Copy every line from the records that holds the word "Partial".

========================================

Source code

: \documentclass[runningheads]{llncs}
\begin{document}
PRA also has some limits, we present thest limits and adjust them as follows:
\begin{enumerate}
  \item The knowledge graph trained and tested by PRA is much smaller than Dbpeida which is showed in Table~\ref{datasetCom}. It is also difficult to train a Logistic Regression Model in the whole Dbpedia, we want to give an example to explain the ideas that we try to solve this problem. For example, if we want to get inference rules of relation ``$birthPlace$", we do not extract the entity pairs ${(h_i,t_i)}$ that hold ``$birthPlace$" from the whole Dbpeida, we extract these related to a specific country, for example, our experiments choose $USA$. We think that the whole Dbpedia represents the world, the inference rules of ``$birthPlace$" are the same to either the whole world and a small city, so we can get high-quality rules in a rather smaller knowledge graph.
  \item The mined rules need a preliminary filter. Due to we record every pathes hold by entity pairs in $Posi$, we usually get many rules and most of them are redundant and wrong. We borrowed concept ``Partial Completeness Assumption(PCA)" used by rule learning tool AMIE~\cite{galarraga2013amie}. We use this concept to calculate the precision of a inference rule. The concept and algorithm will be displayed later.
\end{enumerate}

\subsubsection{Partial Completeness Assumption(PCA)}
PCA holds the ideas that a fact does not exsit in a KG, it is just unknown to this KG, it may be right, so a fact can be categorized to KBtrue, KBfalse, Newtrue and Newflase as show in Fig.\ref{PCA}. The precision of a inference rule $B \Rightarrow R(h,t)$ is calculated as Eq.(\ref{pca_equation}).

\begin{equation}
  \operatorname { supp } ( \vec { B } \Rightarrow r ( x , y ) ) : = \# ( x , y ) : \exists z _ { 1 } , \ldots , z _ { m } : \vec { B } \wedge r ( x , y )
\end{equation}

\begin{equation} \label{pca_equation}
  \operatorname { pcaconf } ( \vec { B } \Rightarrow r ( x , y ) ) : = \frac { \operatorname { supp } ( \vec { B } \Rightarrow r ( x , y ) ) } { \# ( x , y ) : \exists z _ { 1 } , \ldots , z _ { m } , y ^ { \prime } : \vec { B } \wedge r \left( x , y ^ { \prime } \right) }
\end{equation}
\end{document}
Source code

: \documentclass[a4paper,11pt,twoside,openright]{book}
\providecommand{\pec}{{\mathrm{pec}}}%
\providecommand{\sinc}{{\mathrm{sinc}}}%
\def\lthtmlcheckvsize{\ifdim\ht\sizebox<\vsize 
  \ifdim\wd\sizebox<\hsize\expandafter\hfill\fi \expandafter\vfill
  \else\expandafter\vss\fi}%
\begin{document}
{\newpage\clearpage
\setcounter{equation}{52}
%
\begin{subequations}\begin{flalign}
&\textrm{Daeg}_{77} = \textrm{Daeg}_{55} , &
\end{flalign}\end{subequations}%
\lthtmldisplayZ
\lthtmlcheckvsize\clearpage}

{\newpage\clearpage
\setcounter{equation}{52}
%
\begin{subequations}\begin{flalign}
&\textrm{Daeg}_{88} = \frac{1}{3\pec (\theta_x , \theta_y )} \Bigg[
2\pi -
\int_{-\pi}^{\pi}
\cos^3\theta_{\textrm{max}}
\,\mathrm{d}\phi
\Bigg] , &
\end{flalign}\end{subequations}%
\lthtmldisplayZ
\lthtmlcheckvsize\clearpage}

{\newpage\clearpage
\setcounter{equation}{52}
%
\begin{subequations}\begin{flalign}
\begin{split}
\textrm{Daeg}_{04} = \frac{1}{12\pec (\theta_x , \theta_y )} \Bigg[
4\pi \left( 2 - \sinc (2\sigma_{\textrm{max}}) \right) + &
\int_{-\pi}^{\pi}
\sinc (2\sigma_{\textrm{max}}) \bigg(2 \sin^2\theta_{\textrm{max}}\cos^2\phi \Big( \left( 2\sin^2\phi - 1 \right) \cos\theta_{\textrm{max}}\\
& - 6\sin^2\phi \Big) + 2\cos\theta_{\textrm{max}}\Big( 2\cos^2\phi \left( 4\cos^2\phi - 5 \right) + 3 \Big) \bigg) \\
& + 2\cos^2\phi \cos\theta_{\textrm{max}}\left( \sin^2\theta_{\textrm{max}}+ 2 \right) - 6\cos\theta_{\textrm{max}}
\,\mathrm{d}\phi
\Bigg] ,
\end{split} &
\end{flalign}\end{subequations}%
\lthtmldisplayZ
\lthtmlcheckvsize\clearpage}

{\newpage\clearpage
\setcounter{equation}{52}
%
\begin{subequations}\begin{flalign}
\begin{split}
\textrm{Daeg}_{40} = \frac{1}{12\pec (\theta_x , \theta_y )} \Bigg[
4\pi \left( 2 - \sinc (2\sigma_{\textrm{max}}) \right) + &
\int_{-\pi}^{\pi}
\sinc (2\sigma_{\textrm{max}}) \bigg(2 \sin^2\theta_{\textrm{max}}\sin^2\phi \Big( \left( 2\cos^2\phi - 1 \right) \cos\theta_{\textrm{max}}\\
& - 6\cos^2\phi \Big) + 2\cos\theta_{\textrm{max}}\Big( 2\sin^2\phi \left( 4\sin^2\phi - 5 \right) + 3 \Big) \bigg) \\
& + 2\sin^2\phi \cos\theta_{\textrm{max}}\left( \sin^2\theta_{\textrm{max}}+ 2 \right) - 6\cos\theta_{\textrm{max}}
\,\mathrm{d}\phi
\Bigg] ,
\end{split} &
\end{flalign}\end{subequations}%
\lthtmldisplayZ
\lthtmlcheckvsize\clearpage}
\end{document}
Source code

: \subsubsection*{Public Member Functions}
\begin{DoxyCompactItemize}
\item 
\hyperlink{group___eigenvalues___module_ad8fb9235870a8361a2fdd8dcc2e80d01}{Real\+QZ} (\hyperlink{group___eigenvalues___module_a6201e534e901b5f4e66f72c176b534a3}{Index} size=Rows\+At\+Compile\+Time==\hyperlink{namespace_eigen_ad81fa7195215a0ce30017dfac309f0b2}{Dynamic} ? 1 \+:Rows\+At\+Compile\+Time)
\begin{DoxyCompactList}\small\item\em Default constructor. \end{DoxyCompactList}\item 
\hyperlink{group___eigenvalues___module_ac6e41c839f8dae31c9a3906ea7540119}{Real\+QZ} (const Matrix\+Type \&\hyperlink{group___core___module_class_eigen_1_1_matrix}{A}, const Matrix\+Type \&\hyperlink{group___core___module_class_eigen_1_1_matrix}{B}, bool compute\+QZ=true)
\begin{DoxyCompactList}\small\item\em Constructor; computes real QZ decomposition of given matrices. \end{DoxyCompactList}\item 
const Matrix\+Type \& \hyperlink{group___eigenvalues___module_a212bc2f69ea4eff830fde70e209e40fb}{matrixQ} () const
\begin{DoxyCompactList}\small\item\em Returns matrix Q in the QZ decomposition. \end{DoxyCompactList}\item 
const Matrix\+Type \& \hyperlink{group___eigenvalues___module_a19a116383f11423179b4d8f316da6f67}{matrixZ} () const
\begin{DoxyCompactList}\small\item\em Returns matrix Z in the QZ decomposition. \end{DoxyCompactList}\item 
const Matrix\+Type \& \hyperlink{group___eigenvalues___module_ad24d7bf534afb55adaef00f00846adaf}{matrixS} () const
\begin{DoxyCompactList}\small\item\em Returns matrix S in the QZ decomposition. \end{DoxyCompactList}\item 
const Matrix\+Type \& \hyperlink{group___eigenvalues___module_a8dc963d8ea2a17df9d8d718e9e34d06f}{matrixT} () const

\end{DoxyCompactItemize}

========================================

## SOLUTION TO THE EXERCISE
  \item The mined rules need a preliminary filter. Due to we record every pathes hold by entity pairs in $Posi$, we usually get many rules and most of them are redundant and wrong. We borrowed concept ``Partial Completeness Assumption(PCA)" used by rule learning tool AMIE~\cite{galarraga2013amie}. We use this concept to calculate the precision of a inference rule. The concept and algorithm will be displayed later.
\subsubsection{Partial Completeness Assumption(PCA)}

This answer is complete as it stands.